(Collected data)

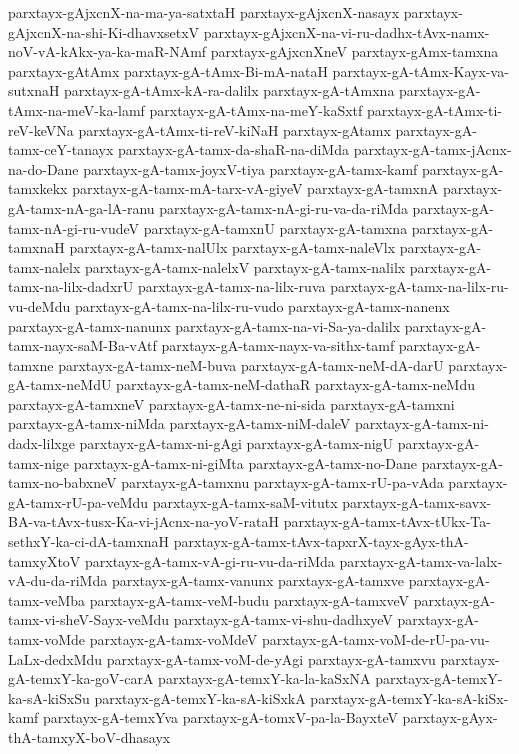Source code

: {parxtayx-gAjxcnX-na-ma-ya-satxtaH
parxtayx-gAjxcnX-nasayx
parxtayx-gAjxcnX-na-shi-Ki-dhavxsetxV
parxtayx-gAjxcnX-na-vi-ru-dadhx-tAvx-namx-noV-vA-kAkx-ya-ka-maR-NAmf
parxtayx-gAjxcnXneV
parxtayx-gAmx-tamxna
parxtayx-gAtAmx
parxtayx-gA-tAmx-Bi-mA-nataH
parxtayx-gA-tAmx-Kayx-va-sutxnaH
parxtayx-gA-tAmx-kA-ra-dalilx
parxtayx-gA-tAmxna
parxtayx-gA-tAmx-na-meV-ka-lamf
parxtayx-gA-tAmx-na-meY-kaSxtf
parxtayx-gA-tAmx-ti-reV-keVNa
parxtayx-gA-tAmx-ti-reV-kiNaH
parxtayx-gAtamx
parxtayx-gA-tamx-ceY-tanayx
parxtayx-gA-tamx-da-shaR-na-diMda
parxtayx-gA-tamx-jAcnx-na-do-Dane
parxtayx-gA-tamx-joyxV-tiya
parxtayx-gA-tamx-kamf
parxtayx-gA-tamxkekx
parxtayx-gA-tamx-mA-tarx-vA-giyeV
parxtayx-gA-tamxnA
parxtayx-gA-tamx-nA-ga-lA-ranu
parxtayx-gA-tamx-nA-gi-ru-va-da-riMda
parxtayx-gA-tamx-nA-gi-ru-vudeV
parxtayx-gA-tamxnU
parxtayx-gA-tamxna
parxtayx-gA-tamxnaH
parxtayx-gA-tamx-nalUlx
parxtayx-gA-tamx-naleVlx
parxtayx-gA-tamx-nalelx
parxtayx-gA-tamx-nalelxV
parxtayx-gA-tamx-nalilx
parxtayx-gA-tamx-na-lilx-dadxrU
parxtayx-gA-tamx-na-lilx-ruva
parxtayx-gA-tamx-na-lilx-ru-vu-deMdu
parxtayx-gA-tamx-na-lilx-ru-vudo
parxtayx-gA-tamx-nanenx
parxtayx-gA-tamx-nanunx
parxtayx-gA-tamx-na-vi-Sa-ya-dalilx
parxtayx-gA-tamx-nayx-saM-Ba-vAtf
parxtayx-gA-tamx-nayx-va-sithx-tamf
parxtayx-gA-tamxne
parxtayx-gA-tamx-neM-buva
parxtayx-gA-tamx-neM-dA-darU
parxtayx-gA-tamx-neMdU
parxtayx-gA-tamx-neM-dathaR
parxtayx-gA-tamx-neMdu
parxtayx-gA-tamxneV
parxtayx-gA-tamx-ne-ni-sida
parxtayx-gA-tamxni
parxtayx-gA-tamx-niMda
parxtayx-gA-tamx-niM-daleV
parxtayx-gA-tamx-ni-dadx-lilxge
parxtayx-gA-tamx-ni-gAgi
parxtayx-gA-tamx-nigU
parxtayx-gA-tamx-nige
parxtayx-gA-tamx-ni-giMta
parxtayx-gA-tamx-no-Dane
parxtayx-gA-tamx-no-babxneV
parxtayx-gA-tamxnu
parxtayx-gA-tamx-rU-pa-vAda
parxtayx-gA-tamx-rU-pa-veMdu
parxtayx-gA-tamx-saM-vitutx
parxtayx-gA-tamx-savx-BA-va-tAvx-tusx-Ka-vi-jAcnx-na-yoV-rataH
parxtayx-gA-tamx-tAvx-tUkx-Ta-sethxY-ka-ci-dA-tamxnaH
parxtayx-gA-tamx-tAvx-tapxrX-tayx-gAyx-thA-tamxyXtoV
parxtayx-gA-tamx-vA-gi-ru-vu-da-riMda
parxtayx-gA-tamx-va-lalx-vA-du-da-riMda
parxtayx-gA-tamx-vanunx
parxtayx-gA-tamxve
parxtayx-gA-tamx-veMba
parxtayx-gA-tamx-veM-budu
parxtayx-gA-tamxveV
parxtayx-gA-tamx-vi-sheV-Sayx-veMdu
parxtayx-gA-tamx-vi-shu-dadhxyeV
parxtayx-gA-tamx-voMde
parxtayx-gA-tamx-voMdeV
parxtayx-gA-tamx-voM-de-rU-pa-vu-LaLx-dedxMdu
parxtayx-gA-tamx-voM-de-yAgi
parxtayx-gA-tamxvu
parxtayx-gA-temxY-ka-goV-carA
parxtayx-gA-temxY-ka-la-kaSxNA
parxtayx-gA-temxY-ka-sA-kiSxSu
parxtayx-gA-temxY-ka-sA-kiSxkA
parxtayx-gA-temxY-ka-sA-kiSx-kamf
parxtayx-gA-temxYva
parxtayx-gA-tomxV-pa-la-BayxteV
parxtayx-gAyx-thA-tamxyX-boV-dhasayx
}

[Goal of the exercise] Print, without alteration, only the lines above between the one holding "parxtayx-gA-tamx-nanenx" and the one holding "parxtayx-gA-temxY-ka-goV-carA", inclusive.

[Reply to the exercise]
parxtayx-gA-tamx-nanenx
parxtayx-gA-tamx-nanunx
parxtayx-gA-tamx-na-vi-Sa-ya-dalilx
parxtayx-gA-tamx-nayx-saM-Ba-vAtf
parxtayx-gA-tamx-nayx-va-sithx-tamf
parxtayx-gA-tamxne
parxtayx-gA-tamx-neM-buva
parxtayx-gA-tamx-neM-dA-darU
parxtayx-gA-tamx-neMdU
parxtayx-gA-tamx-neM-dathaR
parxtayx-gA-tamx-neMdu
parxtayx-gA-tamxneV
parxtayx-gA-tamx-ne-ni-sida
parxtayx-gA-tamxni
parxtayx-gA-tamx-niMda
parxtayx-gA-tamx-niM-daleV
parxtayx-gA-tamx-ni-dadx-lilxge
parxtayx-gA-tamx-ni-gAgi
parxtayx-gA-tamx-nigU
parxtayx-gA-tamx-nige
parxtayx-gA-tamx-ni-giMta
parxtayx-gA-tamx-no-Dane
parxtayx-gA-tamx-no-babxneV
parxtayx-gA-tamxnu
parxtayx-gA-tamx-rU-pa-vAda
parxtayx-gA-tamx-rU-pa-veMdu
parxtayx-gA-tamx-saM-vitutx
parxtayx-gA-tamx-savx-BA-va-tAvx-tusx-Ka-vi-jAcnx-na-yoV-rataH
parxtayx-gA-tamx-tAvx-tUkx-Ta-sethxY-ka-ci-dA-tamxnaH
parxtayx-gA-tamx-tAvx-tapxrX-tayx-gAyx-thA-tamxyXtoV
parxtayx-gA-tamx-vA-gi-ru-vu-da-riMda
parxtayx-gA-tamx-va-lalx-vA-du-da-riMda
parxtayx-gA-tamx-vanunx
parxtayx-gA-tamxve
parxtayx-gA-tamx-veMba
parxtayx-gA-tamx-veM-budu
parxtayx-gA-tamxveV
parxtayx-gA-tamx-vi-sheV-Sayx-veMdu
parxtayx-gA-tamx-vi-shu-dadhxyeV
parxtayx-gA-tamx-voMde
parxtayx-gA-tamx-voMdeV
parxtayx-gA-tamx-voM-de-rU-pa-vu-LaLx-dedxMdu
parxtayx-gA-tamx-voM-de-yAgi
parxtayx-gA-tamxvu
parxtayx-gA-temxY-ka-goV-carA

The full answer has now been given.